**WHAT THE TASK REQUIRES**
From the entries below, extract every line that includes the word "FrankerFaceZ".

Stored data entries
>>

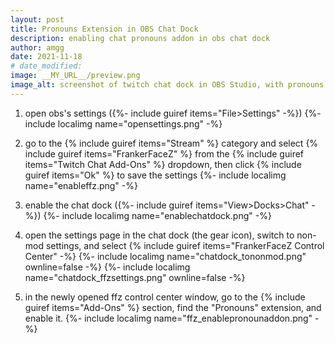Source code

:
 ```yaml
---
layout: post
title: Pronouns Extension in OBS Chat Dock
description: enabling chat pronouns addon in obs chat dock
author: amgg
date: 2021-11-18
# date_modified:
image: __MY_URL__/preview.png
image_alt: screenshot of twitch chat dock in OBS Studio, with pronouns listed next to usernames
---
```


1. open obs's settings ({%- include guiref items="File>Settings" -%})
   {%- include localimg name="opensettings.png" -%}

1. go to the {% include guiref items="Stream" %} category and select {% include guiref items="FrankerFaceZ" %} from the {% include guiref items="Twitch Chat Add-Ons" %} dropdown, then click {% include guiref items="Ok" %} to save the settings
   {%- include localimg name="enableffz.png" -%}

1. enable the chat dock ({%- include guiref items="View>Docks>Chat" -%})
   {%- include localimg name="enablechatdock.png" -%}

1. open the settings page in the chat dock (the gear icon), switch to non-mod settings, and select {% include guiref items="FrankerFaceZ Control Center" -%}
   {%- include localimg name="chatdock_tononmod.png" ownline=false -%}
   {%- include localimg name="chatdock_ffzsettings.png" ownline=false -%}

1. in the newly opened ffz control center window, go to the {% include guiref items="Add-Ons" %} section, find the "Pronouns" extension, and enable it.
   {%- include localimg name="ffz_enablepronounaddon.png" -%}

<<

**EXPECTED ANSWER**
1. go to the {% include guiref items="Stream" %} category and select {% include guiref items="FrankerFaceZ" %} from the {% include guiref items="Twitch Chat Add-Ons" %} dropdown, then click {% include guiref items="Ok" %} to save the settings
1. open the settings page in the chat dock (the gear icon), switch to non-mod settings, and select {% include guiref items="FrankerFaceZ Control Center" -%}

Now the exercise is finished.